Stored data
_ _ _ _ _
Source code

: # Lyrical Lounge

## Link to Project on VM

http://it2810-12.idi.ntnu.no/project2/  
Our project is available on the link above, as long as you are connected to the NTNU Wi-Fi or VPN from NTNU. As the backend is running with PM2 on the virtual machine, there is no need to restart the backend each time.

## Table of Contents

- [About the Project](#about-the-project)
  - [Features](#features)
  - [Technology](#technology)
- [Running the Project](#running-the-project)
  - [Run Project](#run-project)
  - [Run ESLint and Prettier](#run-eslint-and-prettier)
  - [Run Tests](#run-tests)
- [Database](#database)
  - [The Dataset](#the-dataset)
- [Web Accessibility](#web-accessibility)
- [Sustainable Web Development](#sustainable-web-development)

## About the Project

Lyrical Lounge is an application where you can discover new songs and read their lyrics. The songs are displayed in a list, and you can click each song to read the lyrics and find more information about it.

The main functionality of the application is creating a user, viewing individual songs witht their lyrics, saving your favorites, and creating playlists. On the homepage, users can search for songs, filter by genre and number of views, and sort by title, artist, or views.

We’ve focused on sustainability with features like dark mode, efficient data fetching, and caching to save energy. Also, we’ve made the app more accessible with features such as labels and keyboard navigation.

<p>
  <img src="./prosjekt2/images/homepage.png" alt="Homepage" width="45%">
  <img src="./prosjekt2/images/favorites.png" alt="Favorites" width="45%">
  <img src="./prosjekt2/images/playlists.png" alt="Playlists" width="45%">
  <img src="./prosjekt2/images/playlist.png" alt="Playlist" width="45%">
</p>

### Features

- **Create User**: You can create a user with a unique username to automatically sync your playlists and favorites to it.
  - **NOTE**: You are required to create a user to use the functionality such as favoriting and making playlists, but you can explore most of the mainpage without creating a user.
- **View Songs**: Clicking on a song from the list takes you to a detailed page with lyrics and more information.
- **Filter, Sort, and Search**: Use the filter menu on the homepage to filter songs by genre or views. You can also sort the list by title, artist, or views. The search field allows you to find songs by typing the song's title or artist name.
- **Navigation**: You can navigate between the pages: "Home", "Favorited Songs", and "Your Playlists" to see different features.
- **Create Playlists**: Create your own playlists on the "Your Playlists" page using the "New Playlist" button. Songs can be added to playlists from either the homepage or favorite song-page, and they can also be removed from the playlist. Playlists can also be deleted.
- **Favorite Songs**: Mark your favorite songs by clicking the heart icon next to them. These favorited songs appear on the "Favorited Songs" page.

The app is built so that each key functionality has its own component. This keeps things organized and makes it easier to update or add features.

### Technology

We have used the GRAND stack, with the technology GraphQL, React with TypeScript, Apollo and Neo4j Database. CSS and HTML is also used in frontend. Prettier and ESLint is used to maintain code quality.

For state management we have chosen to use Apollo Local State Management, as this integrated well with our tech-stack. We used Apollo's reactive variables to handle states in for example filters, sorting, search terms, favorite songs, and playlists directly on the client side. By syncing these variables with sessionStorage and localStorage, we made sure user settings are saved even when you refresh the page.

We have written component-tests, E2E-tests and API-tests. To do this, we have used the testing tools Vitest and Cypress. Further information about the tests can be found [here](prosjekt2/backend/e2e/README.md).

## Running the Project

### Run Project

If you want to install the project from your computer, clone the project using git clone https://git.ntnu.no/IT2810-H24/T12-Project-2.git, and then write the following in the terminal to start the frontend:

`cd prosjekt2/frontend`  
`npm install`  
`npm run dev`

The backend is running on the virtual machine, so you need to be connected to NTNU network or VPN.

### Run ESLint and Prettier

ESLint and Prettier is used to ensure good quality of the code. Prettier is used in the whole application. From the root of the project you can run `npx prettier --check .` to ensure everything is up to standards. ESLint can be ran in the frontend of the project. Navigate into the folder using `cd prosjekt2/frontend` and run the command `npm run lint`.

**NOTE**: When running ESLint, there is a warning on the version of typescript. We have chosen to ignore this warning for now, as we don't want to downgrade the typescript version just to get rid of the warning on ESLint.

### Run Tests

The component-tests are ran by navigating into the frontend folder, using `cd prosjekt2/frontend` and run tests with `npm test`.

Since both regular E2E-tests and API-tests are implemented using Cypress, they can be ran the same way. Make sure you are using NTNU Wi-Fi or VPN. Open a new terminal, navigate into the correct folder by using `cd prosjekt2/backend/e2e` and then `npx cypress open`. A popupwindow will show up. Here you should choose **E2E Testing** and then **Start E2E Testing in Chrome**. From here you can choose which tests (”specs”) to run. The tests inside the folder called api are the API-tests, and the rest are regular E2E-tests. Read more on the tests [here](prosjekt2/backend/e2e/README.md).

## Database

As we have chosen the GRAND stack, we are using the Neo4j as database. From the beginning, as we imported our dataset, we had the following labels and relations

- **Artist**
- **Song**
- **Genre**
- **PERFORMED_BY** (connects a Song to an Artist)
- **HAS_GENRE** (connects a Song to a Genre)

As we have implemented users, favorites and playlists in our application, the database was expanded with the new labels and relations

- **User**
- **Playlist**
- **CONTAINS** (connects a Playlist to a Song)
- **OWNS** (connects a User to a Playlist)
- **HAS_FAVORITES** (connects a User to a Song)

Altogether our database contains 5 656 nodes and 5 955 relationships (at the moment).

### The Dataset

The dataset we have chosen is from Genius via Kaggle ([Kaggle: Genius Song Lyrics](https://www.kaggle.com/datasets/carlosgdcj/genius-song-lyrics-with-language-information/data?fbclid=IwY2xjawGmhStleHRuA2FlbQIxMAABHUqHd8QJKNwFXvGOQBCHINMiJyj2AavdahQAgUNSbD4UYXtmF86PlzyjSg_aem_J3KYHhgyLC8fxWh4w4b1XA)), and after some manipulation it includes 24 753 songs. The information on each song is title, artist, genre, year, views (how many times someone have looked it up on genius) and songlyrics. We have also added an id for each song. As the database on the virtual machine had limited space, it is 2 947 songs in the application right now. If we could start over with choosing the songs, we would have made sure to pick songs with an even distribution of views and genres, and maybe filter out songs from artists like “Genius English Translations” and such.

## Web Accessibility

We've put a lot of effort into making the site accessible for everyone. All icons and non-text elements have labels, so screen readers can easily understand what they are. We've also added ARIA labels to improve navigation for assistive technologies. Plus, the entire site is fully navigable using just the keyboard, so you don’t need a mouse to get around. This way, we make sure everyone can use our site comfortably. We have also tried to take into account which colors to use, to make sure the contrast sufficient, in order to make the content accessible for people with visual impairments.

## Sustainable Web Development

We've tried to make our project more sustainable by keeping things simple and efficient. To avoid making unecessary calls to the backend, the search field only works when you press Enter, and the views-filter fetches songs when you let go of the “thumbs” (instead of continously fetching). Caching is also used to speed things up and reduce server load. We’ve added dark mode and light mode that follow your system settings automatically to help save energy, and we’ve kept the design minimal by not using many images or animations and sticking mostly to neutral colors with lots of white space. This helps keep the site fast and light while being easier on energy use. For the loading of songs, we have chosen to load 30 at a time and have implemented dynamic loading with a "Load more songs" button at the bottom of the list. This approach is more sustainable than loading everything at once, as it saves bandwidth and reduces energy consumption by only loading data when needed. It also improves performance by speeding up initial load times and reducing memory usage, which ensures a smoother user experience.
_ _ _ _ _
§ Brief
Copy the lines from the start of the data verbatim, stopping after the line containing "- [Web Accessibility](#web-accessibility)".

§ Response for this exercise
Source code

: # Lyrical Lounge

## Link to Project on VM

http://it2810-12.idi.ntnu.no/project2/  
Our project is available on the link above, as long as you are connected to the NTNU Wi-Fi or VPN from NTNU. As the backend is running with PM2 on the virtual machine, there is no need to restart the backend each time.

## Table of Contents

- [About the Project](#about-the-project)
  - [Features](#features)
  - [Technology](#technology)
- [Running the Project](#running-the-project)
  - [Run Project](#run-project)
  - [Run ESLint and Prettier](#run-eslint-and-prettier)
  - [Run Tests](#run-tests)
- [Database](#database)
  - [The Dataset](#the-dataset)
- [Web Accessibility](#web-accessibility)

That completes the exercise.